For a balanced understanding, changes in the number of malaria cases should be viewed in parallel with changes in malaria incidence. The number of estimated cases per 1 000 population at risk showed stability in most reporting Asia-Pacific countries and territories from 2020 to 2022, but there was an increase in incidence in Solomon Islands, Myanmar and Pakistan (Figure 3.29, left panel). Although in Myanmar the incidence rate was decreasing from 67.0 per 1 000 population at risk in 2010 to 2.6 in 2020, there was a dramatic increase in the incidence rate to 12.4 in 2022. The increase in Malaria cases in Myanmar was associated to political and social instability in the country, which also impacted in the increase in cases in Thailand, a bordering country.
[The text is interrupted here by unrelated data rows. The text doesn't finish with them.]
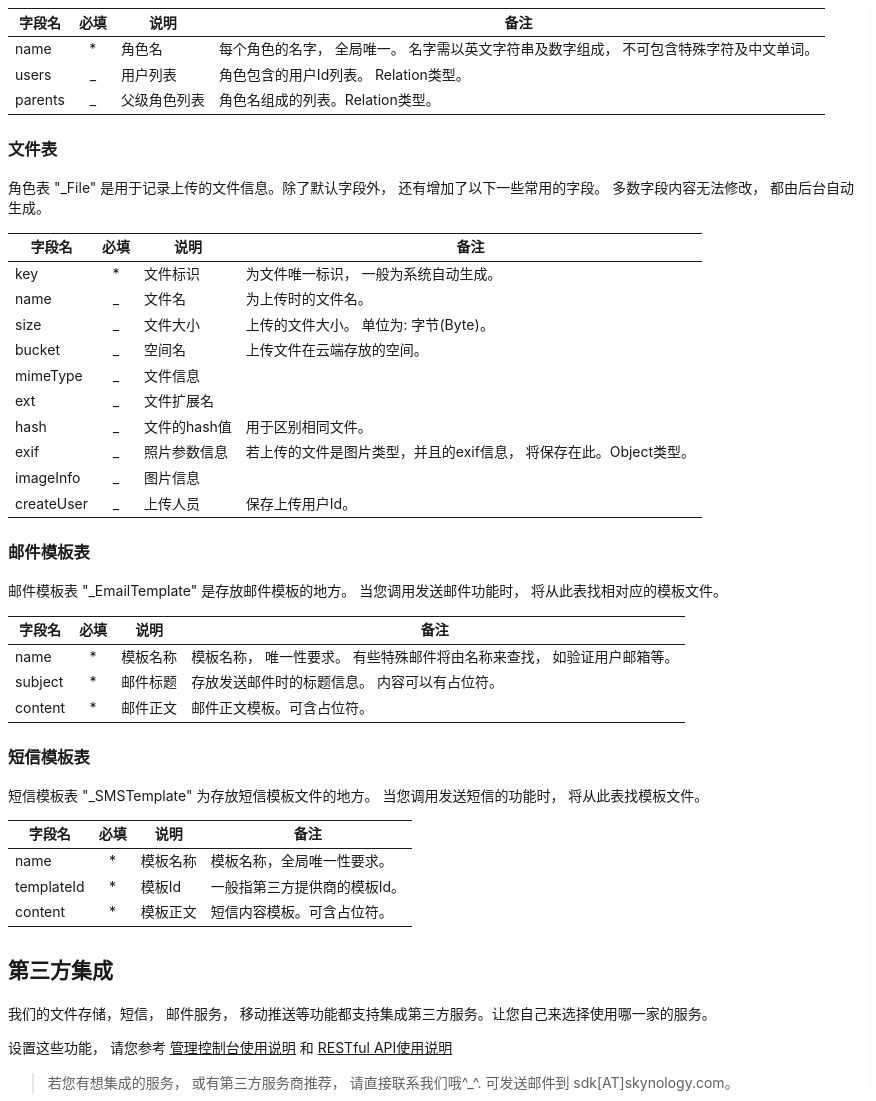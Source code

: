 字段名|必填|说明|备注
----|:----:|-------|----
name|\*|角色名|每个角色的名字， 全局唯一。 名字需以英文字符串及数字组成， 不可包含特殊字符及中文单词。
users|\_|用户列表|角色包含的用户Id列表。 Relation类型。
parents|\_|父级角色列表|角色名组成的列表。Relation类型。


### 文件表
角色表 "_File" 是用于记录上传的文件信息。除了默认字段外， 还有增加了以下一些常用的字段。 多数字段内容无法修改， 都由后台自动生成。

字段名|必填|说明|备注
----|:----:|-------|----
key|\*|文件标识|为文件唯一标识， 一般为系统自动生成。
name|\_|文件名|为上传时的文件名。
size|\_|文件大小| 上传的文件大小。 单位为: 字节(Byte)。
bucket|\_|空间名|上传文件在云端存放的空间。
mimeType|\_|文件信息|
ext|\_|文件扩展名|
hash|\_|文件的hash值|用于区别相同文件。
exif|\_|照片参数信息|若上传的文件是图片类型，并且的exif信息， 将保存在此。Object类型。
imageInfo|\_|图片信息
createUser|\_|上传人员|保存上传用户Id。

### 邮件模板表
邮件模板表 "_EmailTemplate" 是存放邮件模板的地方。 当您调用发送邮件功能时， 将从此表找相对应的模板文件。

字段名|必填|说明|备注
----|:----:|-------|----
name|\*|模板名称|模板名称， 唯一性要求。 有些特殊邮件将由名称来查找， 如验证用户邮箱等。
subject|\*|邮件标题|存放发送邮件时的标题信息。 内容可以有占位符。
content|\*|邮件正文|邮件正文模板。可含占位符。

### 短信模板表
短信模板表 "_SMSTemplate" 为存放短信模板文件的地方。 当您调用发送短信的功能时， 将从此表找模板文件。

字段名|必填|说明|备注
----|:----:|-------|----
name|\*|模板名称|模板名称，全局唯一性要求。
templateId|\*|模板Id|一般指第三方提供商的模板Id。
content|\*|模板正文|短信内容模板。可含占位符。


## 第三方集成
我们的文件存储，短信， 邮件服务， 移动推送等功能都支持集成第三方服务。让您自己来选择使用哪一家的服务。

设置这些功能， 请您参考 [管理控制台使用说明](http://developer.skynology.com/console-tutorial.html) 和 [RESTful API使用说明](http://developer.skynology.com/restful-api.html)

> 若您有想集成的服务， 或有第三方服务商推荐， 请直接联系我们哦^_^.
> 可发送邮件到 sdk[AT]skynology.com。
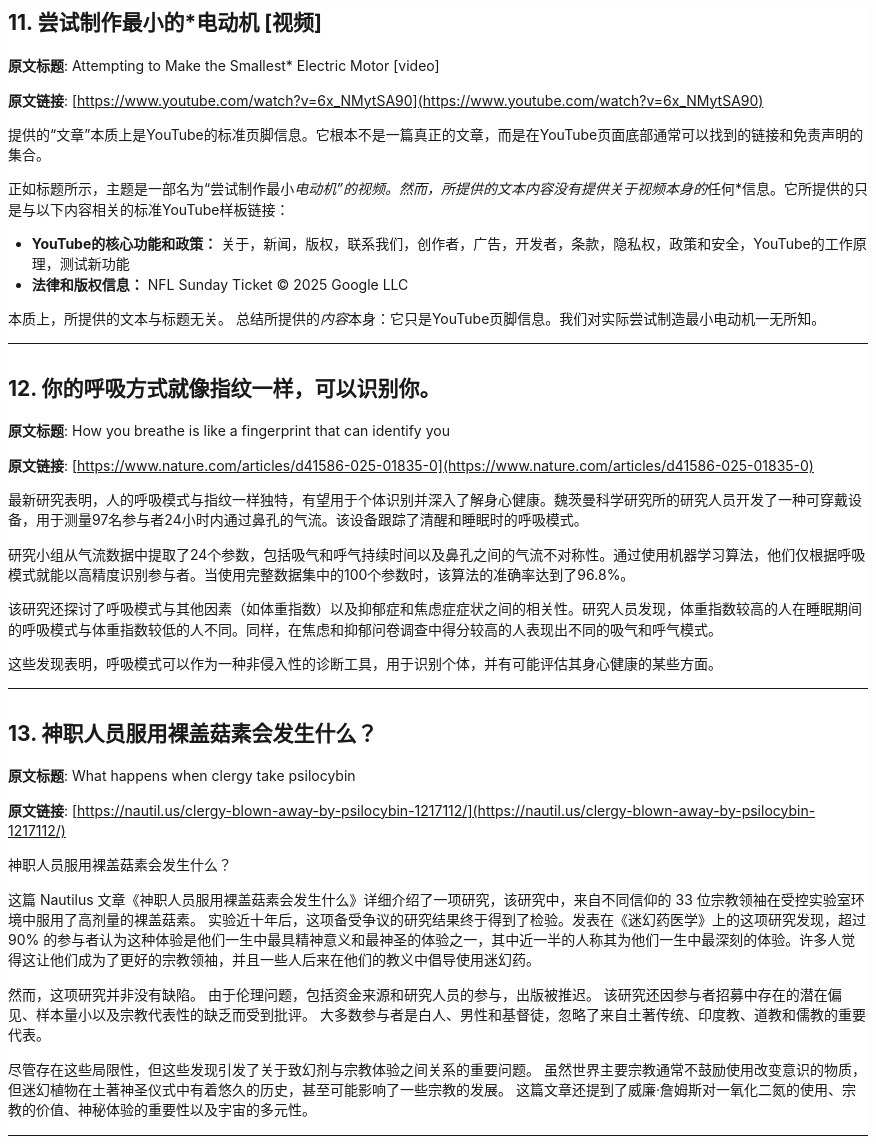 
## 11. 尝试制作最小的*电动机 [视频]

**原文标题**: Attempting to Make the Smallest* Electric Motor [video]

**原文链接**: [https://www.youtube.com/watch?v=6x_NMytSA90](https://www.youtube.com/watch?v=6x_NMytSA90)

提供的“文章”本质上是YouTube的标准页脚信息。它根本不是一篇真正的文章，而是在YouTube页面底部通常可以找到的链接和免责声明的集合。

正如标题所示，主题是一部名为“尝试制作最小*电动机”的视频。然而，所提供的文本内容没有提供关于视频本身的*任何*信息。它所提供的只是与以下内容相关的标准YouTube样板链接：

*   **YouTube的核心功能和政策：** 关于，新闻，版权，联系我们，创作者，广告，开发者，条款，隐私权，政策和安全，YouTube的工作原理，测试新功能
*   **法律和版权信息：** NFL Sunday Ticket © 2025 Google LLC

本质上，所提供的文本与标题无关。 总结所提供的*内容*本身：它只是YouTube页脚信息。我们对实际尝试制造最小电动机一无所知。

---

## 12. 你的呼吸方式就像指纹一样，可以识别你。

**原文标题**: How you breathe is like a fingerprint that can identify you

**原文链接**: [https://www.nature.com/articles/d41586-025-01835-0](https://www.nature.com/articles/d41586-025-01835-0)

最新研究表明，人的呼吸模式与指纹一样独特，有望用于个体识别并深入了解身心健康。魏茨曼科学研究所的研究人员开发了一种可穿戴设备，用于测量97名参与者24小时内通过鼻孔的气流。该设备跟踪了清醒和睡眠时的呼吸模式。

研究小组从气流数据中提取了24个参数，包括吸气和呼气持续时间以及鼻孔之间的气流不对称性。通过使用机器学习算法，他们仅根据呼吸模式就能以高精度识别参与者。当使用完整数据集中的100个参数时，该算法的准确率达到了96.8%。

该研究还探讨了呼吸模式与其他因素（如体重指数）以及抑郁症和焦虑症症状之间的相关性。研究人员发现，体重指数较高的人在睡眠期间的呼吸模式与体重指数较低的人不同。同样，在焦虑和抑郁问卷调查中得分较高的人表现出不同的吸气和呼气模式。

这些发现表明，呼吸模式可以作为一种非侵入性的诊断工具，用于识别个体，并有可能评估其身心健康的某些方面。

---

## 13. 神职人员服用裸盖菇素会发生什么？

**原文标题**: What happens when clergy take psilocybin

**原文链接**: [https://nautil.us/clergy-blown-away-by-psilocybin-1217112/](https://nautil.us/clergy-blown-away-by-psilocybin-1217112/)

神职人员服用裸盖菇素会发生什么？

这篇 Nautilus 文章《神职人员服用裸盖菇素会发生什么》详细介绍了一项研究，该研究中，来自不同信仰的 33 位宗教领袖在受控实验室环境中服用了高剂量的裸盖菇素。 实验近十年后，这项备受争议的研究结果终于得到了检验。发表在《迷幻药医学》上的这项研究发现，超过 90% 的参与者认为这种体验是他们一生中最具精神意义和最神圣的体验之一，其中近一半的人称其为他们一生中最深刻的体验。许多人觉得这让他们成为了更好的宗教领袖，并且一些人后来在他们的教义中倡导使用迷幻药。

然而，这项研究并非没有缺陷。 由于伦理问题，包括资金来源和研究人员的参与，出版被推迟。 该研究还因参与者招募中存在的潜在偏见、样本量小以及宗教代表性的缺乏而受到批评。 大多数参与者是白人、男性和基督徒，忽略了来自土著传统、印度教、道教和儒教的重要代表。

尽管存在这些局限性，但这些发现引发了关于致幻剂与宗教体验之间关系的重要问题。 虽然世界主要宗教通常不鼓励使用改变意识的物质，但迷幻植物在土著神圣仪式中有着悠久的历史，甚至可能影响了一些宗教的发展。 这篇文章还提到了威廉·詹姆斯对一氧化二氮的使用、宗教的价值、神秘体验的重要性以及宇宙的多元性。

---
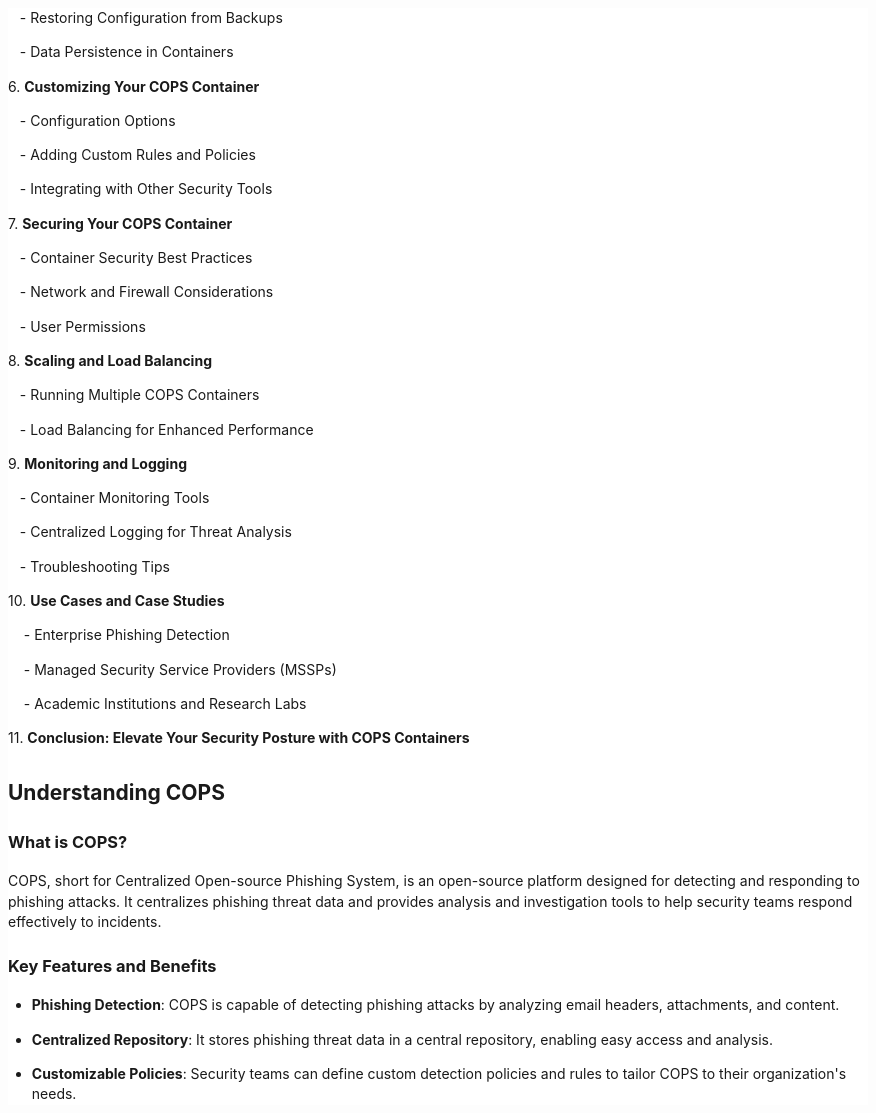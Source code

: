    - Restoring Configuration from Backups

   - Data Persistence in Containers

6\. **Customizing Your COPS Container**

   - Configuration Options

   - Adding Custom Rules and Policies

   - Integrating with Other Security Tools

7\. **Securing Your COPS Container**

   - Container Security Best Practices

   - Network and Firewall Considerations

   - User Permissions

8\. **Scaling and Load Balancing**

   - Running Multiple COPS Containers

   - Load Balancing for Enhanced Performance

9\. **Monitoring and Logging**

   - Container Monitoring Tools

   - Centralized Logging for Threat Analysis

   - Troubleshooting Tips

10\. **Use Cases and Case Studies**

    - Enterprise Phishing Detection

    - Managed Security Service Providers (MSSPs)

    - Academic Institutions and Research Labs

11\. **Conclusion: Elevate Your Security Posture with COPS Containers**

## Understanding COPS

### What is COPS?

COPS, short for Centralized Open-source Phishing System, is an open-source platform designed for detecting and responding to phishing attacks. It centralizes phishing threat data and provides analysis and investigation tools to help security teams respond effectively to incidents.

### Key Features and Benefits

- **Phishing Detection**: COPS is capable of detecting phishing attacks by analyzing email headers, attachments, and content.

- **Centralized Repository**: It stores phishing threat data in a central repository, enabling easy access and analysis.

- **Customizable Policies**: Security teams can define custom detection policies and rules to tailor COPS to their organization's needs.
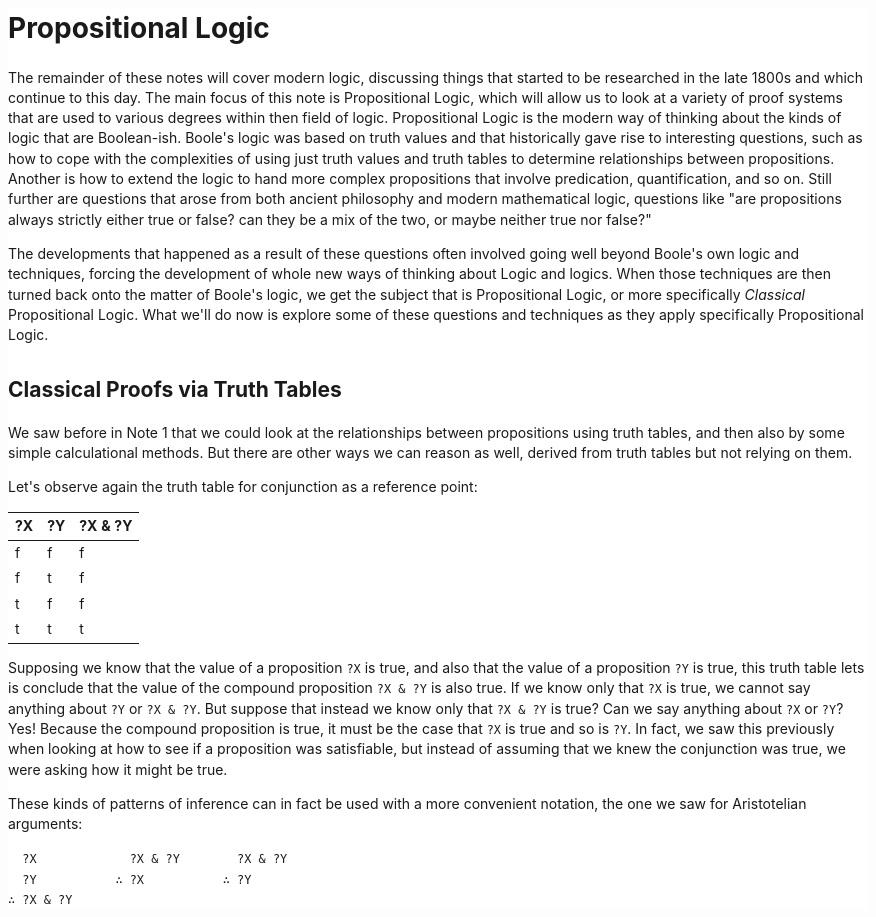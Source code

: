 # Propositional Logic

The remainder of these notes will cover modern logic, discussing things that started to be researched in the late 1800s and which continue to this day. The main focus of this note is Propositional Logic, which will allow us to look at a variety of proof systems that are used to various degrees within then field of logic. Propositional Logic is the modern way of thinking about the kinds of logic that are Boolean-ish. Boole's logic was based on truth values and that historically gave rise to interesting questions, such as how to cope with the complexities of using just truth values and truth tables to determine relationships between propositions. Another is how to extend the logic to hand more complex propositions that involve predication, quantification, and so on. Still further are questions that arose from both ancient philosophy and modern mathematical logic, questions like "are propositions always strictly either true or false? can they be a mix of the two, or maybe neither true nor false?"

The developments that happened as a result of these questions often involved going well beyond Boole's own logic and techniques, forcing the development of whole new ways of thinking about Logic and logics. When those techniques are then turned back onto the matter of Boole's logic, we get the subject that is Propositional Logic, or more specifically *Classical* Propositional Logic. What we'll do now is explore some of these questions and techniques as they apply specifically Propositional Logic.

## Classical Proofs via Truth Tables

We saw before in Note 1 that we could look at the relationships between propositions using truth tables, and then also by some simple calculational methods. But there are other ways we can reason as well, derived from truth tables but not relying on them.

Let's observe again the truth table for conjunction as a reference point:

| ?X | ?Y | ?X & ?Y |
| -- | -- | ------- |
| f  | f  |    f    |
| f  | t  |    f    |
| t  | f  |    f    |
| t  | t  |    t    |


Supposing we know that the value of a proposition `?X` is true, and also that the value of a proposition `?Y` is true, this truth table lets is conclude that the value of the compound proposition `?X & ?Y` is also true. If we know only that `?X` is true, we cannot say anything about `?Y` or `?X & ?Y`. But suppose that instead we know only that `?X & ?Y` is true? Can we say anything about `?X` or `?Y`? Yes! Because the compound proposition is true, it must be the case that `?X` is true and so is `?Y`. In fact, we saw this previously when looking at how to see if a proposition was satisfiable, but instead of assuming that we knew the conjunction was true, we were asking how it might be true.

These kinds of patterns of inference can in fact be used with a more convenient notation, the one we saw for Aristotelian arguments:

```
  ?X             ?X & ?Y        ?X & ?Y
  ?Y           ∴ ?X           ∴ ?Y
∴ ?X & ?Y
```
The number of malaria cases not treated increased to around three out of ten in Papua New Guinea and the Philippines, whereas it decreased significantly to less than one out of ten in Cambodia and Pakistan from 2000 to 2020 (Figure 3.29, right panel). During the same period, the estimated number of malaria cases not treated doubled to one in five in Myanmar, while they remained the same (less than one in ten) in Solomon Islands.